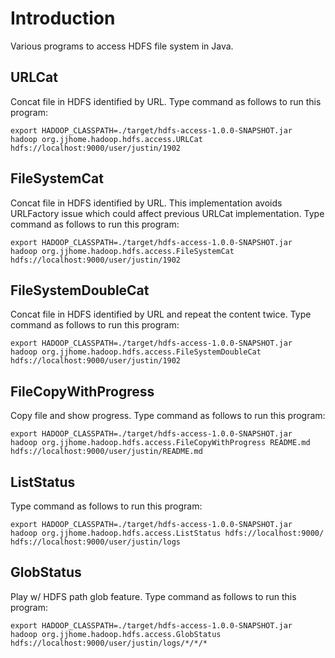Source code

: # Introduction

Various programs to access HDFS file system in Java.

## URLCat

Concat file in HDFS identified by URL. Type command as follows to run
this program:

    export HADOOP_CLASSPATH=./target/hdfs-access-1.0.0-SNAPSHOT.jar
    hadoop org.jjhome.hadoop.hdfs.access.URLCat hdfs://localhost:9000/user/justin/1902

## FileSystemCat

Concat file in HDFS identified by URL. This implementation avoids
URLFactory issue which could affect previous URLCat implementation. Type
command as follows to run this program:

    export HADOOP_CLASSPATH=./target/hdfs-access-1.0.0-SNAPSHOT.jar
    hadoop org.jjhome.hadoop.hdfs.access.FileSystemCat hdfs://localhost:9000/user/justin/1902

## FileSystemDoubleCat

Concat file in HDFS identified by URL and repeat the content twice. Type
command as follows to run this program:

    export HADOOP_CLASSPATH=./target/hdfs-access-1.0.0-SNAPSHOT.jar
    hadoop org.jjhome.hadoop.hdfs.access.FileSystemDoubleCat hdfs://localhost:9000/user/justin/1902

## FileCopyWithProgress

Copy file and show progress. Type command as follows to run this
program:

    export HADOOP_CLASSPATH=./target/hdfs-access-1.0.0-SNAPSHOT.jar
    hadoop org.jjhome.hadoop.hdfs.access.FileCopyWithProgress README.md hdfs://localhost:9000/user/justin/README.md

## ListStatus

Type command as follows to run this program:

    export HADOOP_CLASSPATH=./target/hdfs-access-1.0.0-SNAPSHOT.jar
    hadoop org.jjhome.hadoop.hdfs.access.ListStatus hdfs://localhost:9000/ hdfs://localhost:9000/user/justin/logs

## GlobStatus

Play w/ HDFS path glob feature. Type command as follows to run this program:

    export HADOOP_CLASSPATH=./target/hdfs-access-1.0.0-SNAPSHOT.jar
    hadoop org.jjhome.hadoop.hdfs.access.GlobStatus hdfs://localhost:9000/user/justin/logs/*/*/*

----------

*What the task asks:*
From the line containing "Concat file in HDFS identified by URL. This" to the last line above, repeat every line exactly and nothing else.

*Reply to the task:*
Concat file in HDFS identified by URL. This implementation avoids
URLFactory issue which could affect previous URLCat implementation. Type
command as follows to run this program:

    export HADOOP_CLASSPATH=./target/hdfs-access-1.0.0-SNAPSHOT.jar
    hadoop org.jjhome.hadoop.hdfs.access.FileSystemCat hdfs://localhost:9000/user/justin/1902

## FileSystemDoubleCat

Concat file in HDFS identified by URL and repeat the content twice. Type
command as follows to run this program:

    export HADOOP_CLASSPATH=./target/hdfs-access-1.0.0-SNAPSHOT.jar
    hadoop org.jjhome.hadoop.hdfs.access.FileSystemDoubleCat hdfs://localhost:9000/user/justin/1902

## FileCopyWithProgress

Copy file and show progress. Type command as follows to run this
program:

    export HADOOP_CLASSPATH=./target/hdfs-access-1.0.0-SNAPSHOT.jar
    hadoop org.jjhome.hadoop.hdfs.access.FileCopyWithProgress README.md hdfs://localhost:9000/user/justin/README.md

## ListStatus

Type command as follows to run this program:

    export HADOOP_CLASSPATH=./target/hdfs-access-1.0.0-SNAPSHOT.jar
    hadoop org.jjhome.hadoop.hdfs.access.ListStatus hdfs://localhost:9000/ hdfs://localhost:9000/user/justin/logs

## GlobStatus

Play w/ HDFS path glob feature. Type command as follows to run this program:

    export HADOOP_CLASSPATH=./target/hdfs-access-1.0.0-SNAPSHOT.jar
    hadoop org.jjhome.hadoop.hdfs.access.GlobStatus hdfs://localhost:9000/user/justin/logs/*/*/*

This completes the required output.